**ABOUT THIS TASK**
Set down exactly, from the records below, the line with "## [Unreleased]" through the line with "- Comprehensive unit tests with Vitest", and nothing else.

**EXERCISE DATA**
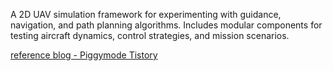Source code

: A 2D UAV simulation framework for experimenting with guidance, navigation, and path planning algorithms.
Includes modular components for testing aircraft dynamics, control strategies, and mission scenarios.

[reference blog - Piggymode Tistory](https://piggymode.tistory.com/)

==

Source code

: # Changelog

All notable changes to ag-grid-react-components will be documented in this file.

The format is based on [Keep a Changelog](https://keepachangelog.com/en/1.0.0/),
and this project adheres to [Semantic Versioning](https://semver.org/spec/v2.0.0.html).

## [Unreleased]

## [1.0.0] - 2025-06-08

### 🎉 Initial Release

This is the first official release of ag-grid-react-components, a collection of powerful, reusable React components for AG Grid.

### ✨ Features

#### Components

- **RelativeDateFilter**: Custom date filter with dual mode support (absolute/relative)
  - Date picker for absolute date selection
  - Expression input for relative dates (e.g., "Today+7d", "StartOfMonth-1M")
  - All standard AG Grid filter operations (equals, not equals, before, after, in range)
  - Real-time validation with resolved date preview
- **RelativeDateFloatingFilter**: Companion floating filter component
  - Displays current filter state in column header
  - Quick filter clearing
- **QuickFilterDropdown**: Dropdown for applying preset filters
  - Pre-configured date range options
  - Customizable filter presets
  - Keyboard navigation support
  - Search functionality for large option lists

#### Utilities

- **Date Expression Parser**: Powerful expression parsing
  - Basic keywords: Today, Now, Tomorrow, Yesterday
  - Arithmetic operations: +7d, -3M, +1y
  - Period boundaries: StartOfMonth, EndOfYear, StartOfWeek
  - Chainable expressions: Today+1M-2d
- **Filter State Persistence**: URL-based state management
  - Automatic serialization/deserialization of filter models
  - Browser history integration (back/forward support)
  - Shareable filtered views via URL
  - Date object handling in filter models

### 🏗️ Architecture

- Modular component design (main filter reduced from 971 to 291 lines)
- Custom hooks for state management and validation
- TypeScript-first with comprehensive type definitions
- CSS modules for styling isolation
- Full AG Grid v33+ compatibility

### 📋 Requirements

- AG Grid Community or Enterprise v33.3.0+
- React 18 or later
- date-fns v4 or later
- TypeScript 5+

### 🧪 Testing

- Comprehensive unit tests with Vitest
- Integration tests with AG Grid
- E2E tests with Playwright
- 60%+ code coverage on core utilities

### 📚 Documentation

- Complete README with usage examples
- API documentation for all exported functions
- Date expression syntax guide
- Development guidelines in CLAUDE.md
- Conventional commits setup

**SOLVED EXERCISE**
## [Unreleased]

## [1.0.0] - 2025-06-08

### 🎉 Initial Release

This is the first official release of ag-grid-react-components, a collection of powerful, reusable React components for AG Grid.

### ✨ Features

#### Components

- **RelativeDateFilter**: Custom date filter with dual mode support (absolute/relative)
  - Date picker for absolute date selection
  - Expression input for relative dates (e.g., "Today+7d", "StartOfMonth-1M")
  - All standard AG Grid filter operations (equals, not equals, before, after, in range)
  - Real-time validation with resolved date preview
- **RelativeDateFloatingFilter**: Companion floating filter component
  - Displays current filter state in column header
  - Quick filter clearing
- **QuickFilterDropdown**: Dropdown for applying preset filters
  - Pre-configured date range options
  - Customizable filter presets
  - Keyboard navigation support
  - Search functionality for large option lists

#### Utilities

- **Date Expression Parser**: Powerful expression parsing
  - Basic keywords: Today, Now, Tomorrow, Yesterday
  - Arithmetic operations: +7d, -3M, +1y
  - Period boundaries: StartOfMonth, EndOfYear, StartOfWeek
  - Chainable expressions: Today+1M-2d
- **Filter State Persistence**: URL-based state management
  - Automatic serialization/deserialization of filter models
  - Browser history integration (back/forward support)
  - Shareable filtered views via URL
  - Date object handling in filter models

### 🏗️ Architecture

- Modular component design (main filter reduced from 971 to 291 lines)
- Custom hooks for state management and validation
- TypeScript-first with comprehensive type definitions
- CSS modules for styling isolation
- Full AG Grid v33+ compatibility

### 📋 Requirements

- AG Grid Community or Enterprise v33.3.0+
- React 18 or later
- date-fns v4 or later
- TypeScript 5+

### 🧪 Testing

- Comprehensive unit tests with Vitest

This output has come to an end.